# [WORK REQUEST]
Give back every record exactly, with its pictures left out.

--- INFORMATION SHOWN Enclosed Below ---

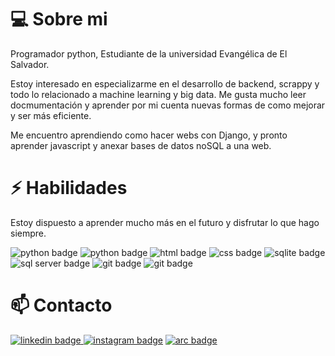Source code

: # 💻 Sobre mi
Programador python, Estudiante de la universidad Evangélica de El Salvador.

Estoy interesado en especializarme en el desarrollo de backend, scrappy y todo lo relacionado a machine learning y big data. Me gusta mucho leer docmumentación y aprender por mi cuenta nuevas formas de como mejorar y ser más eficiente. 

Me encuentro aprendiendo como hacer webs con Django, y pronto aprender javascript y anexar bases de datos noSQL a una web.

# ⚡ Habilidades
Estoy dispuesto a aprender mucho más en el futuro y disfrutar lo que hago siempre.

<a><img src="https://img.shields.io/badge/-Python-233844?style=flat&logo=python" alt="python badge"/></a>
<a><img src="https://img.shields.io/badge/-Django-1B4A23?logo=django" alt="python badge"/></a>
<a><img src="https://img.shields.io/badge/-HTML-742D29?logo=html5" alt="html badge"/></a>
<a><img src="https://img.shields.io/badge/-CSS-3B81FF?logo=css3" alt="css badge"/></a>
<a><img src="https://img.shields.io/badge/-SQLite-2B3E60?logo=SQlite" alt="sqlite badge"/></a>
<a><img src="https://img.shields.io/badge/-SQL_server-4C2A74?logo=microsoftsqlserver" alt="sql server badge"/></a>
<a><img src="https://img.shields.io/badge/-Github-000?logo=github" alt="git badge"/></a>
<a><img src="https://img.shields.io/badge/-Git-4D142B?logo=git" alt="git badge"/></a>


# 📫 Contacto
<a href="www.linkedin.com/in/
xsismadn3ss">
<img src="https://img.shields.io/badge/-Linked_In-075F81?logo=linkedin" alt="linkedin badge">
</a>
<a href="https://www.instagram.com/those_pics29/">
<img src="https://img.shields.io/badge/-Instagram-381E18?logo=instagram" alt="instagram badge"></a>
<a href="https://arc.dev/@abrahamartiga?preview=1"><img src="https://img.shields.io/badge/-arc_()-000?logo=airbrake" alt="arc badge"></a>

<!---
xsismadn3ss/xsismadn3ss is a ✨ special ✨ repository because its `README.md` (this file) appears on your GitHub profile.
You can click the Preview link to take a look at your changes.
--->
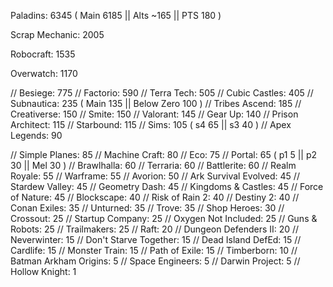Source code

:Paladins: 6345 ( Main 6185 || Alts ~165 || PTS 180 )

Scrap Mechanic: 2005

Robocraft: 1535

Overwatch: 1170

// Besiege: 775
// Factorio: 590
// Terra Tech: 505
// Cubic Castles: 405
// Subnautica: 235 ( Main 135 || Below Zero 100 )
// Tribes Ascend: 185
// Creativerse: 150
// Smite: 150
// Valorant: 145
// Gear Up: 140
// Prison Architect: 115
// Starbound: 115
// Sims: 105 ( s4 65 || s3 40 )
// Apex Legends: 90

// Simple Planes: 85
// Machine Craft: 80
// Eco: 75
// Portal: 65 ( p1 5 || p2 30 || Mel 30 )
// Brawlhalla: 60
// Terraria: 60
// Battlerite: 60
// Realm Royale: 55
// Warframe: 55
// Avorion: 50
// Ark Survival Evolved: 45
// Stardew Valley: 45
// Geometry Dash: 45
// Kingdoms & Castles: 45
// Force of Nature: 45
// Blockscape: 40
// Risk of Rain 2: 40
// Destiny 2: 40
// Conan Exiles: 35
// Unturned: 35
// Trove: 35
// Shop Heroes: 30
// Crossout: 25
// Startup Company: 25
// Oxygen Not Included: 25
// Guns & Robots: 25
// Trailmakers: 25
// Raft: 20
// Dungeon Defenders II: 20
// Neverwinter: 15
// Don't Starve Together: 15
// Dead Island DefEd: 15
// Cardlife: 15
// Monster Train: 15
// Path of Exile: 15
// Timberborn: 10
// Batman Arkham Origins: 5
// Space Engineers: 5
// Darwin Project: 5
// Hollow Knight: 1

--- End of Enclosed INFORMATION SHOWN ---

# [PROBLEM SOLUTION]
Source code

: # 💻 Sobre mi
Programador python, Estudiante de la universidad Evangélica de El Salvador.

Estoy interesado en especializarme en el desarrollo de backend, scrappy y todo lo relacionado a machine learning y big data. Me gusta mucho leer docmumentación y aprender por mi cuenta nuevas formas de como mejorar y ser más eficiente. 

Me encuentro aprendiendo como hacer webs con Django, y pronto aprender javascript y anexar bases de datos noSQL a una web.

# ⚡ Habilidades
Estoy dispuesto a aprender mucho más en el futuro y disfrutar lo que hago siempre.

<a><img src="https://img.shields.io/badge/-Python-233844?style=flat&logo=python" alt="python badge"/></a>
<a><img src="https://img.shields.io/badge/-Django-1B4A23?logo=django" alt="python badge"/></a>
<a><img src="https://img.shields.io/badge/-HTML-742D29?logo=html5" alt="html badge"/></a>
<a><img src="https://img.shields.io/badge/-CSS-3B81FF?logo=css3" alt="css badge"/></a>
<a><img src="https://img.shields.io/badge/-SQLite-2B3E60?logo=SQlite" alt="sqlite badge"/></a>
<a><img src="https://img.shields.io/badge/-SQL_server-4C2A74?logo=microsoftsqlserver" alt="sql server badge"/></a>
<a><img src="https://img.shields.io/badge/-Github-000?logo=github" alt="git badge"/></a>
<a><img src="https://img.shields.io/badge/-Git-4D142B?logo=git" alt="git badge"/></a>


# 📫 Contacto
<a href="www.linkedin.com/in/
xsismadn3ss">
<img src="https://img.shields.io/badge/-Linked_In-075F81?logo=linkedin" alt="linkedin badge">
</a>
<a href="https://www.instagram.com/those_pics29/">
<img src="https://img.shields.io/badge/-Instagram-381E18?logo=instagram" alt="instagram badge"></a>
<a href="https://arc.dev/@abrahamartiga?preview=1"><img src="https://img.shields.io/badge/-arc_()-000?logo=airbrake" alt="arc badge"></a>

<!---
xsismadn3ss/xsismadn3ss is a ✨ special ✨ repository because its `README.md` (this file) appears on your GitHub profile.
You can click the Preview link to take a look at your changes.
--->
Source code

:Paladins: 6345 ( Main 6185 || Alts ~165 || PTS 180 )

Scrap Mechanic: 2005

Robocraft: 1535

Overwatch: 1170

// Besiege: 775
// Factorio: 590
// Terra Tech: 505
// Cubic Castles: 405
// Subnautica: 235 ( Main 135 || Below Zero 100 )
// Tribes Ascend: 185
// Creativerse: 150
// Smite: 150
// Valorant: 145
// Gear Up: 140
// Prison Architect: 115
// Starbound: 115
// Sims: 105 ( s4 65 || s3 40 )
// Apex Legends: 90

// Simple Planes: 85
// Machine Craft: 80
// Eco: 75
// Portal: 65 ( p1 5 || p2 30 || Mel 30 )
// Brawlhalla: 60
// Terraria: 60
// Battlerite: 60
// Realm Royale: 55
// Warframe: 55
// Avorion: 50
// Ark Survival Evolved: 45
// Stardew Valley: 45
// Geometry Dash: 45
// Kingdoms & Castles: 45
// Force of Nature: 45
// Blockscape: 40
// Risk of Rain 2: 40
// Destiny 2: 40
// Conan Exiles: 35
// Unturned: 35
// Trove: 35
// Shop Heroes: 30
// Crossout: 25
// Startup Company: 25
// Oxygen Not Included: 25
// Guns & Robots: 25
// Trailmakers: 25
// Raft: 20
// Dungeon Defenders II: 20
// Neverwinter: 15
// Don't Starve Together: 15
// Dead Island DefEd: 15
// Cardlife: 15
// Monster Train: 15
// Path of Exile: 15
// Timberborn: 10
// Batman Arkham Origins: 5
// Space Engineers: 5
// Darwin Project: 5
// Hollow Knight: 1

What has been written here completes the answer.